I often hit messages like
"Singular value decomposition is only implemented on the CPU backend"
(https://github.com/google/jax/blob/27746b8c73f9ca9928da5da40b7382ae648a5f8d/jax/lax_linalg.py)
for many jax.numpy.linalg ops. Examples I've hit so far are when calling:
jax.numpy.linalg.svd;
jax.numpy.linalg.eigh.
It would be nice to be able to run on GPU.
Thanks!
Thanks for raising this. Given your specific request here, what do you think about changing the issue title to be a request to get linalg support on GPU? That's probably easier for us to add.
Done, thank you!
I want to know if jax.numpy.linalg.inv ops can run on the GPU?
As it happens, jax.numpy.linalg.inv should run on GPU right now! (It might not be terribly fast, since it's using a QR decomposition instead of an LU decomposition, and one that isn't necessarily that well tuned.)
Another thing missing is `np.linalg.solve':
solve = np.linalg.solve(np.eye(3), np.ones(3))
Traceback (most recent call last):
File "/opt/intellij-ue-2019.1/plugins/python/helpers/pydev/_pydevd_bundle/pydevd_exec2.py", line 3, in Exec
exec(exp, global_vars, local_vars)
File "<input>", line 1, in <module>
File "/usr/local/google/_blaze_romann/513cef43ffae8d7478c0c7058e6a84e4/execroot/google3/blaze-out/k8-cuda9-py3-opt/bin/experimental/users/romann/ntk_tuner/train_and_eval.runfiles/google3/third_party/py/jax/numpy/linalg.py", line 237, in solve
lu, pivots = lax_linalg.lu(a)
File "/usr/local/google/_blaze_romann/513cef43ffae8d7478c0c7058e6a84e4/execroot/google3/blaze-out/k8-cuda9-py3-opt/bin/experimental/users/romann/ntk_tuner/train_and_eval.runfiles/google3/third_party/py/jax/lax_linalg.py", line 53, in lu
lu, pivots = lu_p.bind(x)
File "/usr/local/google/_blaze_romann/513cef43ffae8d7478c0c7058e6a84e4/execroot/google3/blaze-out/k8-cuda9-py3-opt/bin/experimental/users/romann/ntk_tuner/train_and_eval.runfiles/google3/third_party/py/jax/core.py", line 136, in bind
return self.impl(*args, **kwargs)
File "/usr/local/google/_blaze_romann/513cef43ffae8d7478c0c7058e6a84e4/execroot/google3/blaze-out/k8-cuda9-py3-opt/bin/experimental/users/romann/ntk_tuner/train_and_eval.runfiles/google3/third_party/py/jax/lax_linalg.py", line 358, in lu_impl
lu, pivot = xla.apply_primitive(lu_p, operand)

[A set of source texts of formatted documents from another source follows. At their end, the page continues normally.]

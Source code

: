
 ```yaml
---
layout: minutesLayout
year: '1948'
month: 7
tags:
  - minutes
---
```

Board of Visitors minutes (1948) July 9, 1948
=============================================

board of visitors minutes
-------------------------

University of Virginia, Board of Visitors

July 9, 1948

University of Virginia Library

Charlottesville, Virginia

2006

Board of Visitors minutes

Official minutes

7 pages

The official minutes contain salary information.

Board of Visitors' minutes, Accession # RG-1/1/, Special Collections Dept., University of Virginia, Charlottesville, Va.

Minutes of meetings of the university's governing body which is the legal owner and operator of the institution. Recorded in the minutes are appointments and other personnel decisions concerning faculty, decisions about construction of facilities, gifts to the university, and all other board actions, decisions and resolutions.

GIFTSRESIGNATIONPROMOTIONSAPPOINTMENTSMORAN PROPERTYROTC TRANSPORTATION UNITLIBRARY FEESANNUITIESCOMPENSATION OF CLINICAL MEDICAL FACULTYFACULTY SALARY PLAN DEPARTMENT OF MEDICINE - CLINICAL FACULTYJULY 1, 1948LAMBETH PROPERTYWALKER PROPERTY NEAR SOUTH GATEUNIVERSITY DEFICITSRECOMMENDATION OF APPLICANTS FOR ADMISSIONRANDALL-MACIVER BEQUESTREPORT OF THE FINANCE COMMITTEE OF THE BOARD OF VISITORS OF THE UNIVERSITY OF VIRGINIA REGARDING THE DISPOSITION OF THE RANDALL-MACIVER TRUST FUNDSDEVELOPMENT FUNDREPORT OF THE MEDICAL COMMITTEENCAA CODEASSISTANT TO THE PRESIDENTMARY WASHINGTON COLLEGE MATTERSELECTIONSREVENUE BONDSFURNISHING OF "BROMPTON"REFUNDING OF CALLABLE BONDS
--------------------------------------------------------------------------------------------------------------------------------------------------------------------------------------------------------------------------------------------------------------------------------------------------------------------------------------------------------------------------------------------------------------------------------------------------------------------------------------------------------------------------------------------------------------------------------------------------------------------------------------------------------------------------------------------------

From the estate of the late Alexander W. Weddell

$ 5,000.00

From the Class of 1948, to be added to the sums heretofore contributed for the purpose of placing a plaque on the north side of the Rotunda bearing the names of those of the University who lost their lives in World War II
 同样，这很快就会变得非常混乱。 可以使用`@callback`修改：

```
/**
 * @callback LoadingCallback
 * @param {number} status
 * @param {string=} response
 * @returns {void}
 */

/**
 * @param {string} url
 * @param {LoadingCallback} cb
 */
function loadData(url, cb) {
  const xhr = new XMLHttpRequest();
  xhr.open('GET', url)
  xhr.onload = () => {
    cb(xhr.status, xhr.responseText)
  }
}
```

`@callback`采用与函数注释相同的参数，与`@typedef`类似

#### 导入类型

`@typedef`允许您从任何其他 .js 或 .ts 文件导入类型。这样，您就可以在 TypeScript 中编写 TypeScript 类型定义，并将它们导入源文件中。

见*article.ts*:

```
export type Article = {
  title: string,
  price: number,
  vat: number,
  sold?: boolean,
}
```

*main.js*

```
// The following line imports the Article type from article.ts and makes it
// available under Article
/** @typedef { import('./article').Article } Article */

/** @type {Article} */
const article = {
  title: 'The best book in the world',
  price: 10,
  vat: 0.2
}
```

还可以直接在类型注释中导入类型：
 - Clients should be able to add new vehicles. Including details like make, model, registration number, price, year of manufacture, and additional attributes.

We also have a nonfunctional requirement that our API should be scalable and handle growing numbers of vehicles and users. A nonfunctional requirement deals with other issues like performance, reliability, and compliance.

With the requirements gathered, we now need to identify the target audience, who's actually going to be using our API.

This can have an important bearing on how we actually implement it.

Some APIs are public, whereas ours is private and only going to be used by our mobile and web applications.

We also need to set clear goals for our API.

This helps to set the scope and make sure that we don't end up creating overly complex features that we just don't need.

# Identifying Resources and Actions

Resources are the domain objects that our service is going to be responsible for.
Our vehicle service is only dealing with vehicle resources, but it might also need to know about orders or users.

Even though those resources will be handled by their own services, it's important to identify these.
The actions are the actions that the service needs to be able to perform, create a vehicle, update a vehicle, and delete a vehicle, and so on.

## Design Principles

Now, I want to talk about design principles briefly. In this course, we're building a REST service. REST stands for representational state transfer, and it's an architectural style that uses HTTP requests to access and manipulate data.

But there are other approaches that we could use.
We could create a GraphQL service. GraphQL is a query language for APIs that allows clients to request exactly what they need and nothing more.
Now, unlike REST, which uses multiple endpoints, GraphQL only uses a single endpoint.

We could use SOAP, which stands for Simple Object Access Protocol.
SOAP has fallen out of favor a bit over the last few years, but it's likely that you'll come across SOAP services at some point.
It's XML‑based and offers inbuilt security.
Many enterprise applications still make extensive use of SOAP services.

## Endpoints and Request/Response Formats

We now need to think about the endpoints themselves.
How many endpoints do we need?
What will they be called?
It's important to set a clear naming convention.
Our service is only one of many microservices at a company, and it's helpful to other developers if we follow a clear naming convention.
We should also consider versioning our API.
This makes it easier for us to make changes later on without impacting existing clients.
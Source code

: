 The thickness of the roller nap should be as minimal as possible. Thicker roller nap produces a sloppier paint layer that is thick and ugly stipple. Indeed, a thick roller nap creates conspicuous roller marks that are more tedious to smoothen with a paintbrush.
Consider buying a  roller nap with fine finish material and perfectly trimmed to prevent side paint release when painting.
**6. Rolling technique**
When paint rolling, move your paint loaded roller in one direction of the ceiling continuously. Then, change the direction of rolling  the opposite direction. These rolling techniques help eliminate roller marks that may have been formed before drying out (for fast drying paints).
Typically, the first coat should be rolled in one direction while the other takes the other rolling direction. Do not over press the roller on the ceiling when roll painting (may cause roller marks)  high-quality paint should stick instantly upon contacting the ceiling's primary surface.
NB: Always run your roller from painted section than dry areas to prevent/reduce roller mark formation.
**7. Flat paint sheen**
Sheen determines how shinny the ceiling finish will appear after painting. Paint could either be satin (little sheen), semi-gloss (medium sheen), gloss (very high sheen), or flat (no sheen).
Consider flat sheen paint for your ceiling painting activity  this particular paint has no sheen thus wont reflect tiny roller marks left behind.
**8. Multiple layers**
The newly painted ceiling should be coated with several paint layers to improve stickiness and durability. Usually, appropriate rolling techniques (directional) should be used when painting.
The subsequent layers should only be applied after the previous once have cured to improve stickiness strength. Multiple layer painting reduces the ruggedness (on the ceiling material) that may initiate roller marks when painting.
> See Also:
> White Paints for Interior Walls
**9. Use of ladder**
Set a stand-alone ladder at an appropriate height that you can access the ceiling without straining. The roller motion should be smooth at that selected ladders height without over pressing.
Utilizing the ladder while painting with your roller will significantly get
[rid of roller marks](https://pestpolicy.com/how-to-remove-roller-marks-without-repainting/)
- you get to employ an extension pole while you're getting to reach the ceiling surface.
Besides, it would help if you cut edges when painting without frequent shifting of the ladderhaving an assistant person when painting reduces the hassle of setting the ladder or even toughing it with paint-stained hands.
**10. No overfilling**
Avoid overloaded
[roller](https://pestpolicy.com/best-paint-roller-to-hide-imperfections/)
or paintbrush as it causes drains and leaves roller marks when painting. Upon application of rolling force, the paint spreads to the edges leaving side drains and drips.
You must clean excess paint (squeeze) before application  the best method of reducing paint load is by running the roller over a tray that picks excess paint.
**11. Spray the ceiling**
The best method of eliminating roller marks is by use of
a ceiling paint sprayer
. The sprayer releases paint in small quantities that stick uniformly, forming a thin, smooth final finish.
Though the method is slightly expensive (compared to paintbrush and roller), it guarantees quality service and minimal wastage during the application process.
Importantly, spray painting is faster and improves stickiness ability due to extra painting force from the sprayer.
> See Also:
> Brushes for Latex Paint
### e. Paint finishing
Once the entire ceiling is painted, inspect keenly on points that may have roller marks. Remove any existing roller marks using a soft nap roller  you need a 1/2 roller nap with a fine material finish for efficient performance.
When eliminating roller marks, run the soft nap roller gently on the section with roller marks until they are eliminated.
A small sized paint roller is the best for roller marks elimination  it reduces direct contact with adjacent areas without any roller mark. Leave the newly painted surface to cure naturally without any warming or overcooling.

File "/usr/local/google/_blaze_romann/513cef43ffae8d7478c0c7058e6a84e4/execroot/google3/blaze-out/k8-cuda9-py3-opt/bin/experimental/users/romann/ntk_tuner/train_and_eval.runfiles/google3/third_party/py/jax/interpreters/xla.py", line 52, in apply_primitive
compiled_fun = xla_primitive_callable(prim, *abstract_args, **params)
File "/usr/local/google/_blaze_romann/513cef43ffae8d7478c0c7058e6a84e4/execroot/google3/blaze-out/k8-cuda9-py3-opt/bin/experimental/users/romann/ntk_tuner/train_and_eval.runfiles/google3/third_party/py/jax/util.py", line 174, in memoized_fun
ans = cache[key] = fun(*args, **kwargs)
File "/usr/local/google/_blaze_romann/513cef43ffae8d7478c0c7058e6a84e4/execroot/google3/blaze-out/k8-cuda9-py3-opt/bin/experimental/users/romann/ntk_tuner/train_and_eval.runfiles/google3/third_party/py/jax/interpreters/xla.py", line 58, in xla_primitive_callable
built_c = primitive_computation(prim, *shapes, **params)
File "/usr/local/google/_blaze_romann/513cef43ffae8d7478c0c7058e6a84e4/execroot/google3/blaze-out/k8-cuda9-py3-opt/bin/experimental/users/romann/ntk_tuner/train_and_eval.runfiles/google3/third_party/py/jax/util.py", line 174, in memoized_fun
ans = cache[key] = fun(*args, **kwargs)
File "/usr/local/google/_blaze_romann/513cef43ffae8d7478c0c7058e6a84e4/execroot/google3/blaze-out/k8-cuda9-py3-opt/bin/experimental/users/romann/ntk_tuner/train_and_eval.runfiles/google3/third_party/py/jax/interpreters/xla.py", line 69, in primitive_computation
xla_result = translation_rule(prim)(c, *xla_args, **params)
File "/usr/local/google/_blaze_romann/513cef43ffae8d7478c0c7058e6a84e4/execroot/google3/blaze-out/k8-cuda9-py3-opt/bin/experimental/users/romann/ntk_tuner/train_and_eval.runfiles/google3/third_party/py/jax/lax_linalg.py", line 363, in lu_translation_rule
"LU decomposition is only implemented on the CPU backend")
NotImplementedError: LU decomposition is only implemented on the CPU backend
There is now an LU decomposition implementation that works on GPU. However, it may not be the most performant (it's implemented in JAX itself). We still would do well to add a specialized GPU implementation that calls cuSolver or MAGMA.
(FYI, slight overlap with https://github.com/google/jax/issues/723)